Il quadro struttural-funzionalista. Secondo l’impostazione degli studiosi che si
riconoscono nell’impostazione struttural-funzionalista, la famiglia sarebbe un sottosistema
specializzato e differenziato del più generale sistema societario. 1 Le basi sociologiche di
questo quadro concettuale sono state poste in particolare da Talcott Parsons e dal Goode.
La famiglia è intesa in questo contesto come l’espressione specifica di bisogni e di valori
che vengono soddisfatti attraverso rapporti di scambio, cioè di negoziazione e dunque di
reciprocità. Il modello familiare della reciprocità è di importanza fondamentale per la
famiglia soprattutto perché consente di fissare, orientare e regolare le dinamiche dei ruoli
intrafamiliari.
Che cosa significa affermare che la famiglia è un sottosistema societario? La definizione, che si riallaccia
alla teoria dei sistemi del sociologo tedesco Niklas Luhmann, significa riconoscere che la famiglia assolve
funzioni sociali insostituibili a vantaggio dell’intera società. L’organizzazione (sistema) sociale, infatti, per
poter funzionare ed essere efficiente, si avvale di almeno quattro sottosistemi.
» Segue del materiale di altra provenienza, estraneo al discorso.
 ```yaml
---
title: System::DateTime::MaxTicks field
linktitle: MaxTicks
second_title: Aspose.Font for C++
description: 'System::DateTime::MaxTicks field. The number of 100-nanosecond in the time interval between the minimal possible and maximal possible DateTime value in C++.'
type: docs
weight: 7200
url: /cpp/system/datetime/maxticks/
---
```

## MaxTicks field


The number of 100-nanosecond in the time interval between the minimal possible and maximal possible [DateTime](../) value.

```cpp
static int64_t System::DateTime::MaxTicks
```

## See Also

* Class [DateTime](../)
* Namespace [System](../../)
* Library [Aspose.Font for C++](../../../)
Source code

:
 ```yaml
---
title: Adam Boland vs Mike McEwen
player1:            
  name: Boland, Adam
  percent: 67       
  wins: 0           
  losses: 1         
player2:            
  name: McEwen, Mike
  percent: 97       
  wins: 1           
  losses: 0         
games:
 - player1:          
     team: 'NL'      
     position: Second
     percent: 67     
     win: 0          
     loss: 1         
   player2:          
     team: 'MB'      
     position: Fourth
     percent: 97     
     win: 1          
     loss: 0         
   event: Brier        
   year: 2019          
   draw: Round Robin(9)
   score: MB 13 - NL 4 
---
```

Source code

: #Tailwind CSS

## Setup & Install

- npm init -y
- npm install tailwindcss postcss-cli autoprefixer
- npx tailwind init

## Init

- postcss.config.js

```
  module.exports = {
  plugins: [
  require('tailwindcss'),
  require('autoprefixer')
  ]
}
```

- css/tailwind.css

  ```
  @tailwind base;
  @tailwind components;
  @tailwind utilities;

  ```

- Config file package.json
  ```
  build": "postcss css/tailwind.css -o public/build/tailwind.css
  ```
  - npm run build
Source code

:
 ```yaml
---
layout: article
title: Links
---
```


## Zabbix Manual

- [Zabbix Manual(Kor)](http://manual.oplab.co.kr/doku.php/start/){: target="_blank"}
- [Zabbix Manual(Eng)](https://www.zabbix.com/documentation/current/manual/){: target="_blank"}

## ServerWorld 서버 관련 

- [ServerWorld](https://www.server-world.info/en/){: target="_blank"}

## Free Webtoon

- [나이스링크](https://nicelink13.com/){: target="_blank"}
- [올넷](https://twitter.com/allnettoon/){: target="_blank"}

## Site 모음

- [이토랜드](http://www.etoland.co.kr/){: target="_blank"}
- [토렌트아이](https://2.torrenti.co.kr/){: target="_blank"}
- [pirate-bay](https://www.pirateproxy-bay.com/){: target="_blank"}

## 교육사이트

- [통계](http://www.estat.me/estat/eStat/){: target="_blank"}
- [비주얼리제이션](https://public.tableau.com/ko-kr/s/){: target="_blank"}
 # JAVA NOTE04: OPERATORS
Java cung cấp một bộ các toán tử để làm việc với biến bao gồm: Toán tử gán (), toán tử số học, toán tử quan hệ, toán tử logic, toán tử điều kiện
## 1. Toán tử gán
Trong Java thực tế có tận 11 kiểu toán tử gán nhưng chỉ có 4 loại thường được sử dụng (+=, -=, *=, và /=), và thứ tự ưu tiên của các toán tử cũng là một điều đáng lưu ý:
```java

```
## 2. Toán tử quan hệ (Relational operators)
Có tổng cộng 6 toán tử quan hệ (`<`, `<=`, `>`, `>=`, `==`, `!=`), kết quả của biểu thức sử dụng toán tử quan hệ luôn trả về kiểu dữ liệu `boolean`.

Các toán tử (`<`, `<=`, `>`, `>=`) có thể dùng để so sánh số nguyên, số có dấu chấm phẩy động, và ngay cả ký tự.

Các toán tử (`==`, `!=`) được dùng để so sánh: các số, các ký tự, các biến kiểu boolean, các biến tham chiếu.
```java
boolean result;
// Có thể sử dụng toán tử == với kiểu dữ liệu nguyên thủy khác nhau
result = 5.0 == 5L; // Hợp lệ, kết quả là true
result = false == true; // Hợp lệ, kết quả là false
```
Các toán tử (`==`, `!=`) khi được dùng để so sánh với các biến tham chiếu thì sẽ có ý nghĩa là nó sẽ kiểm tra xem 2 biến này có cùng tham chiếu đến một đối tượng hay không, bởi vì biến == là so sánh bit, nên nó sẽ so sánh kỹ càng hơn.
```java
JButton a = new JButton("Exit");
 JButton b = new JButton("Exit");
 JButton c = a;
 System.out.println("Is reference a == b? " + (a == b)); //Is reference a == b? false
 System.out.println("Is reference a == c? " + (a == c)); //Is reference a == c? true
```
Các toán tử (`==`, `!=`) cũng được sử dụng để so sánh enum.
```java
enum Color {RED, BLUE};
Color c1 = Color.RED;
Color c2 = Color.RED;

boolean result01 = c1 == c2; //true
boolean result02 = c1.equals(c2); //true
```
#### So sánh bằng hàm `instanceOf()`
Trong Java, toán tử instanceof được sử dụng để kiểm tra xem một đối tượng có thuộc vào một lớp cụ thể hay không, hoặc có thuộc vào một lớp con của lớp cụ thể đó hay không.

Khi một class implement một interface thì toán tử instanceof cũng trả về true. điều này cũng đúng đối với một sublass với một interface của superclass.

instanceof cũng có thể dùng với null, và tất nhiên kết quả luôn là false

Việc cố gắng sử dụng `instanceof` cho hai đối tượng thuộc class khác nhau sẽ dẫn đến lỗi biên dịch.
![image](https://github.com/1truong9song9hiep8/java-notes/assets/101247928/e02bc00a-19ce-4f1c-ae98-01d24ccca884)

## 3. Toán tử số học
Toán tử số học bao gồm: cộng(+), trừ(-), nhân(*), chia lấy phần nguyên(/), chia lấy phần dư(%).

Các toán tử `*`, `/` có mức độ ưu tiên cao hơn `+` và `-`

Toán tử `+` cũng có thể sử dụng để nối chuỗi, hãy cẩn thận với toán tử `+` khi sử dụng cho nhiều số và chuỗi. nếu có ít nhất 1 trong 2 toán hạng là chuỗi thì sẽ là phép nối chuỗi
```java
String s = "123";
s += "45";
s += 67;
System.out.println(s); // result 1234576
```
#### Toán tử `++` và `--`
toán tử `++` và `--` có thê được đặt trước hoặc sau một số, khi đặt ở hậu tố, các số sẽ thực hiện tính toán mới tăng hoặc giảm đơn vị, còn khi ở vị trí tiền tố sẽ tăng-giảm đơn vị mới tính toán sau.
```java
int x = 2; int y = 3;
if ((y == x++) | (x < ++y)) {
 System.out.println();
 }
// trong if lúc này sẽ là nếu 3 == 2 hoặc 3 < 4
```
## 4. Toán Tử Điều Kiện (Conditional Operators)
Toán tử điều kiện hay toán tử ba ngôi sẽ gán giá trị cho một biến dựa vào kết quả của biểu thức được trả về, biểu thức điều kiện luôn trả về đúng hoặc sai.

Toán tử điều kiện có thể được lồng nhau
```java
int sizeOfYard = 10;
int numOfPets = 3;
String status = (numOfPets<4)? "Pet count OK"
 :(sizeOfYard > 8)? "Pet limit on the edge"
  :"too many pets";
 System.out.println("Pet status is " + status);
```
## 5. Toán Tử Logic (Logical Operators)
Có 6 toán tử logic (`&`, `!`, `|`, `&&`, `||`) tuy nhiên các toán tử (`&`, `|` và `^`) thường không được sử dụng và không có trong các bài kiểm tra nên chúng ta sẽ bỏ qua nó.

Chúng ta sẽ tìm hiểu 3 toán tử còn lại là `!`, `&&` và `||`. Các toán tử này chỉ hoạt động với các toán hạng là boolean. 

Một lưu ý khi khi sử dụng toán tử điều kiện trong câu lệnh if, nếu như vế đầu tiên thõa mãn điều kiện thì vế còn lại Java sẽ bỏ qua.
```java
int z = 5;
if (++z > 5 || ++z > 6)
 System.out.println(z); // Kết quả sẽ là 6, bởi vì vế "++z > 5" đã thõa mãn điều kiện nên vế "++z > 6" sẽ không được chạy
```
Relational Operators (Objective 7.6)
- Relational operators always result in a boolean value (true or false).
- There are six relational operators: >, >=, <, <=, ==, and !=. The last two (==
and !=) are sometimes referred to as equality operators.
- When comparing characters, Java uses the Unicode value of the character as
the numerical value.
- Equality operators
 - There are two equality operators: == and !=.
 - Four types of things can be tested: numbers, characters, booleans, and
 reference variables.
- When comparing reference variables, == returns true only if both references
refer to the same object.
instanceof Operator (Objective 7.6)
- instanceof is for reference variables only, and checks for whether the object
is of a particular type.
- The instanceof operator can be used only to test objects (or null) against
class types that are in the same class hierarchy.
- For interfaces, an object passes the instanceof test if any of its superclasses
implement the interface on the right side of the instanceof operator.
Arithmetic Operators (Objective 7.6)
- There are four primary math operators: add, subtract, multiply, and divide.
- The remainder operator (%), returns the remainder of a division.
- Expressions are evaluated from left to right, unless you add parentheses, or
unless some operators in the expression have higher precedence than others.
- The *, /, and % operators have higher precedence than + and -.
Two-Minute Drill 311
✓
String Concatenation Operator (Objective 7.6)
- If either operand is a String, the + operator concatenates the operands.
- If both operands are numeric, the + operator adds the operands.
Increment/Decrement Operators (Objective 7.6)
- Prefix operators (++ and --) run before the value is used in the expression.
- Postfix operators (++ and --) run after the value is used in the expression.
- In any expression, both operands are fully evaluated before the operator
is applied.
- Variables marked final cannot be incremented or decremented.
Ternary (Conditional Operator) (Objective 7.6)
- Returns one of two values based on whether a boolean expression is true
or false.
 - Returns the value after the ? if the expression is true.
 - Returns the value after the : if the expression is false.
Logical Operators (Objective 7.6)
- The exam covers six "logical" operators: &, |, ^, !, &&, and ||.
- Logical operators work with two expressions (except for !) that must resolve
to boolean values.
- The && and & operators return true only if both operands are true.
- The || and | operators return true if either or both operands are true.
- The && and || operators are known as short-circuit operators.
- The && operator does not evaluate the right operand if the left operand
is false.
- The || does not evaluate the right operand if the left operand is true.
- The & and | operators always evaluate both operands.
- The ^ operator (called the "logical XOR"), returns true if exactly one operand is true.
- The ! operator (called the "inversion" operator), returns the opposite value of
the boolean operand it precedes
Il primo è il governo politico,
o l’amministrazione statale; c’è poi l’economia con i relativi mercati (mobiliari, immobiliari, delle varie
merci ecc.); ci sono inoltre le diverse associazioni (per esempio i sindacati) che si presentano come
organizzazioni autonome rispetto agli altri organismi elencati e che per questo assumono anch’esse la
caratteristica di sottosistemi societari. Un tempo questa elencazione si fermava qui. Oggi si riconosce invece
che la famiglia è il quarto sottosistema societario, condividendo con gli altri uno specifico codice
simbolico, i mezzi materiali per sopravvivere, uno statuto giuridico composto da diritti e doveri. In più la
famiglia ha un proprio e originale mezzo simbolico di comunicazione: la reciprocità.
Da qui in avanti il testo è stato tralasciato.